- _WHAT YOU NEED TO DO_
Send each entry back exactly as given, pictures excluded.

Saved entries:
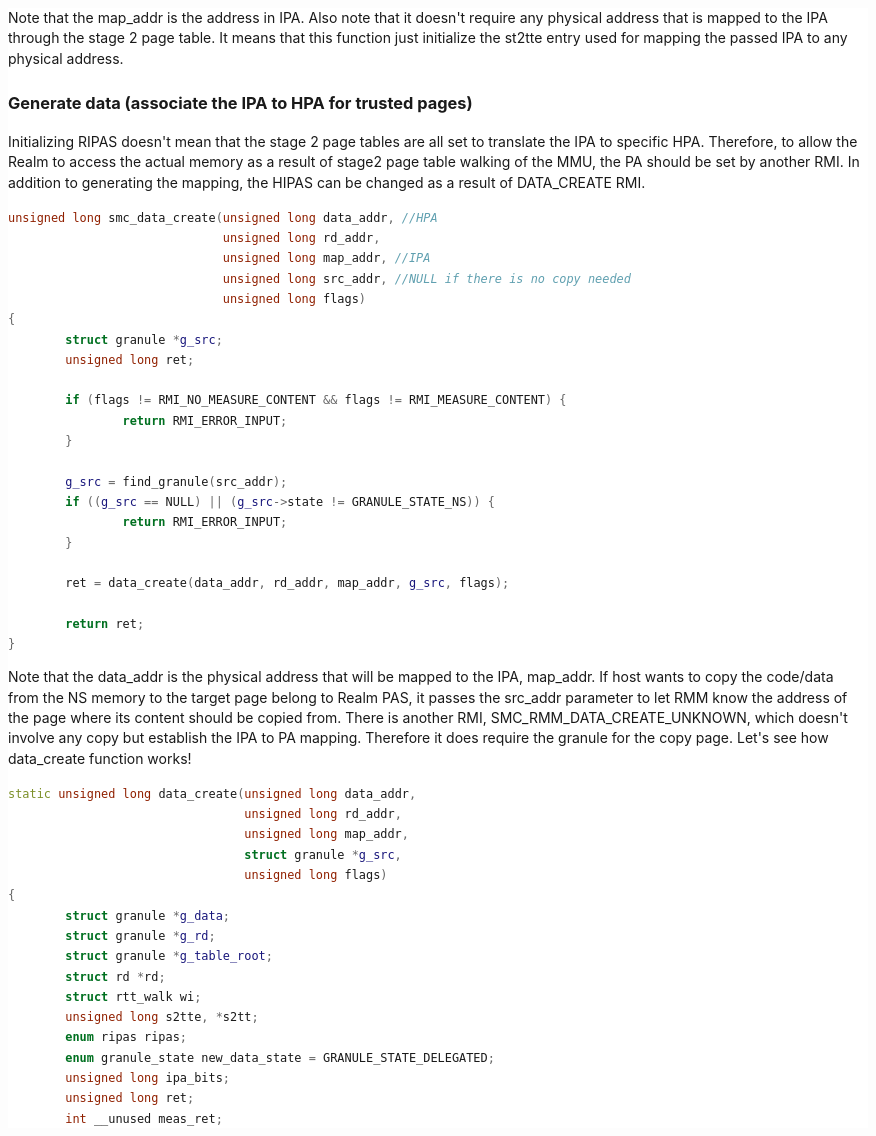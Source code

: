 Note that the map_addr is the address in IPA. Also note that it doesn't require
any physical address that is mapped to the IPA through the stage 2 page table. 
It means that this function just initialize the st2tte entry used for mapping 
the passed IPA to any physical address. 

### Generate data (associate the IPA to HPA **for trusted pages**)
Initializing RIPAS doesn't mean that the stage 2 page tables are all set to 
translate the IPA to specific HPA. Therefore, to allow the Realm to access the 
actual memory as a result of stage2 page table walking of the MMU, the PA should
be set by another RMI. In addition to generating the mapping, the HIPAS can be 
changed as a result of DATA_CREATE RMI. 

```cpp
unsigned long smc_data_create(unsigned long data_addr, //HPA
                              unsigned long rd_addr,
                              unsigned long map_addr, //IPA
                              unsigned long src_addr, //NULL if there is no copy needed
                              unsigned long flags)
{
        struct granule *g_src;
        unsigned long ret;

        if (flags != RMI_NO_MEASURE_CONTENT && flags != RMI_MEASURE_CONTENT) {
                return RMI_ERROR_INPUT;
        }

        g_src = find_granule(src_addr);
        if ((g_src == NULL) || (g_src->state != GRANULE_STATE_NS)) {
                return RMI_ERROR_INPUT;
        }

        ret = data_create(data_addr, rd_addr, map_addr, g_src, flags);

        return ret;
}
```

Note that the data_addr is the physical address that will be mapped to the IPA,
map_addr. If host wants to copy the code/data from the NS memory to the target 
page belong to Realm PAS, it passes the src_addr parameter to let RMM know the 
address of the page where its content should be copied from. There is another 
RMI, SMC_RMM_DATA_CREATE_UNKNOWN, which doesn't involve any copy but establish 
the IPA to PA mapping. Therefore it does require the granule for the copy page.
Let's see how data_create function works!



```cpp
static unsigned long data_create(unsigned long data_addr,
                                 unsigned long rd_addr,
                                 unsigned long map_addr,
                                 struct granule *g_src,
                                 unsigned long flags)
{       
        struct granule *g_data;
        struct granule *g_rd;
        struct granule *g_table_root;
        struct rd *rd;
        struct rtt_walk wi;
        unsigned long s2tte, *s2tt;
        enum ripas ripas;
        enum granule_state new_data_state = GRANULE_STATE_DELEGATED;
        unsigned long ipa_bits;
        unsigned long ret;
        int __unused meas_ret;
```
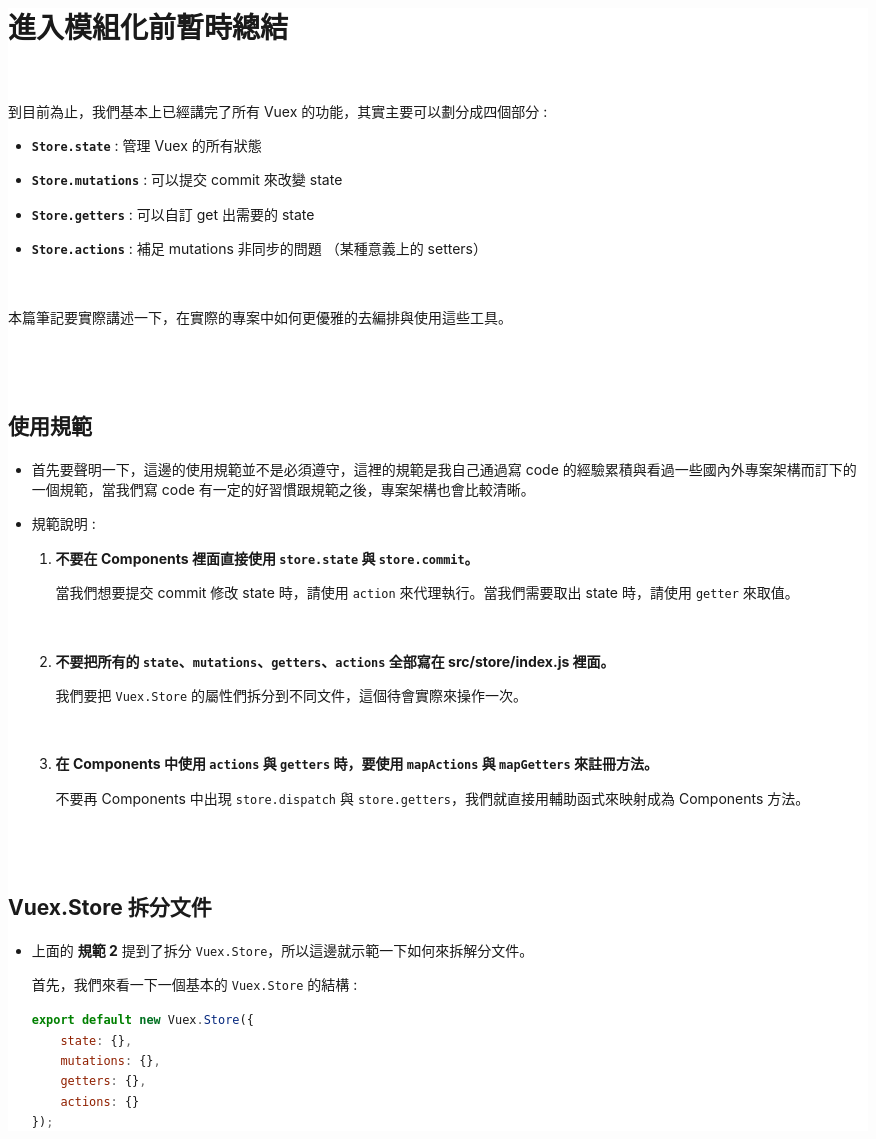 # 進入模組化前暫時總結

<br>

到目前為止，我們基本上已經講完了所有 Vuex 的功能，其實主要可以劃分成四個部分 :

* __`Store.state`__ : 管理 Vuex 的所有狀態

* __`Store.mutations`__ : 可以提交 commit 來改變 state

* __`Store.getters`__ : 可以自訂 get 出需要的 state

* __`Store.actions`__ : 補足 mutations 非同步的問題 （某種意義上的 setters）

<br>

本篇筆記要實際講述一下，在實際的專案中如何更優雅的去編排與使用這些工具。

<br>
<br>

## 使用規範

* 首先要聲明一下，這邊的使用規範並不是必須遵守，這裡的規範是我自己通過寫 code 的經驗累積與看過一些國內外專案架構而訂下的一個規範，當我們寫 code 有一定的好習慣跟規範之後，專案架構也會比較清晰。

* 規範說明 :

    1. __不要在 Components 裡面直接使用 `store.state` 與 `store.commit`。__

        當我們想要提交 commit 修改 state 時，請使用 `action` 來代理執行。當我們需要取出 state 時，請使用 `getter` 來取值。

        <br>

    2. __不要把所有的 `state`、`mutations`、`getters`、`actions` 全部寫在 src/store/index.js 裡面。__

        我們要把 `Vuex.Store` 的屬性們拆分到不同文件，這個待會實際來操作一次。

        <br>

    3. __在 Components 中使用 `actions` 與 `getters` 時，要使用 `mapActions` 與 `mapGetters` 來註冊方法。__

        不要再 Components 中出現 `store.dispatch` 與 `store.getters`，我們就直接用輔助函式來映射成為 Components 方法。

<br>
<br>

## Vuex.Store 拆分文件

* 上面的 __規範 2__ 提到了拆分 `Vuex.Store`，所以這邊就示範一下如何來拆解分文件。

    首先，我們來看一下一個基本的 `Vuex.Store` 的結構 :

    ```js
    export default new Vuex.Store({
        state: {},
        mutations: {},
        getters: {},
        actions: {}
    });
    ```
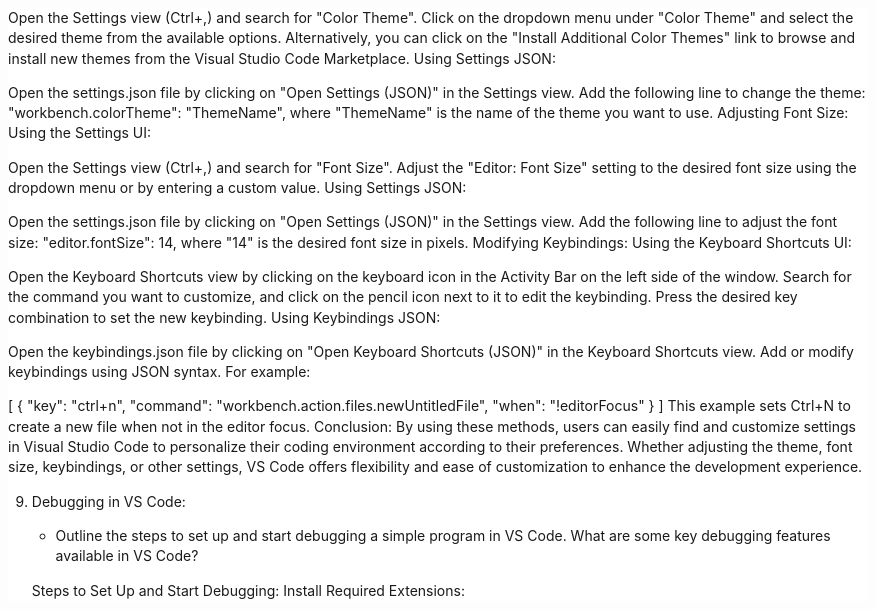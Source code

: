 Open the Settings view (Ctrl+,) and search for "Color Theme".
Click on the dropdown menu under "Color Theme" and select the desired theme from the available options.
Alternatively, you can click on the "Install Additional Color Themes" link to browse and install new themes from the Visual Studio Code Marketplace.
Using Settings JSON:

Open the settings.json file by clicking on "Open Settings (JSON)" in the Settings view.
Add the following line to change the theme: "workbench.colorTheme": "ThemeName", where "ThemeName" is the name of the theme you want to use.
Adjusting Font Size:
Using the Settings UI:

Open the Settings view (Ctrl+,) and search for "Font Size".
Adjust the "Editor: Font Size" setting to the desired font size using the dropdown menu or by entering a custom value.
Using Settings JSON:

Open the settings.json file by clicking on "Open Settings (JSON)" in the Settings view.
Add the following line to adjust the font size: "editor.fontSize": 14, where "14" is the desired font size in pixels.
Modifying Keybindings:
Using the Keyboard Shortcuts UI:

Open the Keyboard Shortcuts view by clicking on the keyboard icon in the Activity Bar on the left side of the window.
Search for the command you want to customize, and click on the pencil icon next to it to edit the keybinding.
Press the desired key combination to set the new keybinding.
Using Keybindings JSON:

Open the keybindings.json file by clicking on "Open Keyboard Shortcuts (JSON)" in the Keyboard Shortcuts view.
Add or modify keybindings using JSON syntax. For example:

[
  {
    "key": "ctrl+n",
    "command": "workbench.action.files.newUntitledFile",
    "when": "!editorFocus"
  }
]
This example sets Ctrl+N to create a new file when not in the editor focus.
Conclusion:
By using these methods, users can easily find and customize settings in Visual Studio Code to personalize their coding environment according to their preferences. Whether adjusting the theme, font size, keybindings, or other settings, VS Code offers flexibility and ease of customization to enhance the development experience.

9. Debugging in VS Code:
   - Outline the steps to set up and start debugging a simple program in VS Code. What are some key debugging features available in VS Code?

   Steps to Set Up and Start Debugging:
Install Required Extensions:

- _WRITTEN REPLY_
Source code

: Note that the map_addr is the address in IPA. Also note that it doesn't require
any physical address that is mapped to the IPA through the stage 2 page table. 
It means that this function just initialize the st2tte entry used for mapping 
the passed IPA to any physical address. 

### Generate data (associate the IPA to HPA **for trusted pages**)
Initializing RIPAS doesn't mean that the stage 2 page tables are all set to 
translate the IPA to specific HPA. Therefore, to allow the Realm to access the 
actual memory as a result of stage2 page table walking of the MMU, the PA should
be set by another RMI. In addition to generating the mapping, the HIPAS can be 
changed as a result of DATA_CREATE RMI. 

```cpp
unsigned long smc_data_create(unsigned long data_addr, //HPA
                              unsigned long rd_addr,
                              unsigned long map_addr, //IPA
                              unsigned long src_addr, //NULL if there is no copy needed
                              unsigned long flags)
{
        struct granule *g_src;
        unsigned long ret;

        if (flags != RMI_NO_MEASURE_CONTENT && flags != RMI_MEASURE_CONTENT) {
                return RMI_ERROR_INPUT;
        }

        g_src = find_granule(src_addr);
        if ((g_src == NULL) || (g_src->state != GRANULE_STATE_NS)) {
                return RMI_ERROR_INPUT;
        }

        ret = data_create(data_addr, rd_addr, map_addr, g_src, flags);

        return ret;
}
```

Note that the data_addr is the physical address that will be mapped to the IPA,
map_addr. If host wants to copy the code/data from the NS memory to the target 
page belong to Realm PAS, it passes the src_addr parameter to let RMM know the 
address of the page where its content should be copied from. There is another 
RMI, SMC_RMM_DATA_CREATE_UNKNOWN, which doesn't involve any copy but establish 
the IPA to PA mapping. Therefore it does require the granule for the copy page.
Let's see how data_create function works!



```cpp
static unsigned long data_create(unsigned long data_addr,
                                 unsigned long rd_addr,
                                 unsigned long map_addr,
                                 struct granule *g_src,
                                 unsigned long flags)
{       
        struct granule *g_data;
        struct granule *g_rd;
        struct granule *g_table_root;
        struct rd *rd;
        struct rtt_walk wi;
        unsigned long s2tte, *s2tt;
        enum ripas ripas;
        enum granule_state new_data_state = GRANULE_STATE_DELEGATED;
        unsigned long ipa_bits;
        unsigned long ret;
        int __unused meas_ret;
```
 # 進入模組化前暫時總結

<br>

到目前為止，我們基本上已經講完了所有 Vuex 的功能，其實主要可以劃分成四個部分 :

* __`Store.state`__ : 管理 Vuex 的所有狀態

* __`Store.mutations`__ : 可以提交 commit 來改變 state

* __`Store.getters`__ : 可以自訂 get 出需要的 state

* __`Store.actions`__ : 補足 mutations 非同步的問題 （某種意義上的 setters）

<br>

本篇筆記要實際講述一下，在實際的專案中如何更優雅的去編排與使用這些工具。

<br>
<br>

## 使用規範

* 首先要聲明一下，這邊的使用規範並不是必須遵守，這裡的規範是我自己通過寫 code 的經驗累積與看過一些國內外專案架構而訂下的一個規範，當我們寫 code 有一定的好習慣跟規範之後，專案架構也會比較清晰。

* 規範說明 :

    1. __不要在 Components 裡面直接使用 `store.state` 與 `store.commit`。__

        當我們想要提交 commit 修改 state 時，請使用 `action` 來代理執行。當我們需要取出 state 時，請使用 `getter` 來取值。

        <br>

    2. __不要把所有的 `state`、`mutations`、`getters`、`actions` 全部寫在 src/store/index.js 裡面。__

        我們要把 `Vuex.Store` 的屬性們拆分到不同文件，這個待會實際來操作一次。

        <br>

    3. __在 Components 中使用 `actions` 與 `getters` 時，要使用 `mapActions` 與 `mapGetters` 來註冊方法。__

        不要再 Components 中出現 `store.dispatch` 與 `store.getters`，我們就直接用輔助函式來映射成為 Components 方法。

<br>
<br>

## Vuex.Store 拆分文件

* 上面的 __規範 2__ 提到了拆分 `Vuex.Store`，所以這邊就示範一下如何來拆解分文件。

    首先，我們來看一下一個基本的 `Vuex.Store` 的結構 :

    ```js
    export default new Vuex.Store({
        state: {},
        mutations: {},
        getters: {},
        actions: {}
    });
    ```
Source code

: Open the Settings view (Ctrl+,) and search for "Color Theme".
Click on the dropdown menu under "Color Theme" and select the desired theme from the available options.
Alternatively, you can click on the "Install Additional Color Themes" link to browse and install new themes from the Visual Studio Code Marketplace.
Using Settings JSON:

Open the settings.json file by clicking on "Open Settings (JSON)" in the Settings view.
Add the following line to change the theme: "workbench.colorTheme": "ThemeName", where "ThemeName" is the name of the theme you want to use.
Adjusting Font Size:
Using the Settings UI:

Open the Settings view (Ctrl+,) and search for "Font Size".
Adjust the "Editor: Font Size" setting to the desired font size using the dropdown menu or by entering a custom value.
Using Settings JSON:

Open the settings.json file by clicking on "Open Settings (JSON)" in the Settings view.
Add the following line to adjust the font size: "editor.fontSize": 14, where "14" is the desired font size in pixels.
Modifying Keybindings:
Using the Keyboard Shortcuts UI:

Open the Keyboard Shortcuts view by clicking on the keyboard icon in the Activity Bar on the left side of the window.
Search for the command you want to customize, and click on the pencil icon next to it to edit the keybinding.
Press the desired key combination to set the new keybinding.
Using Keybindings JSON:

Open the keybindings.json file by clicking on "Open Keyboard Shortcuts (JSON)" in the Keyboard Shortcuts view.
Add or modify keybindings using JSON syntax. For example:

[
  {
    "key": "ctrl+n",
    "command": "workbench.action.files.newUntitledFile",
    "when": "!editorFocus"
  }
]
This example sets Ctrl+N to create a new file when not in the editor focus.
Conclusion:
By using these methods, users can easily find and customize settings in Visual Studio Code to personalize their coding environment according to their preferences. Whether adjusting the theme, font size, keybindings, or other settings, VS Code offers flexibility and ease of customization to enhance the development experience.

9. Debugging in VS Code:
   - Outline the steps to set up and start debugging a simple program in VS Code. What are some key debugging features available in VS Code?

   Steps to Set Up and Start Debugging:
Install Required Extensions:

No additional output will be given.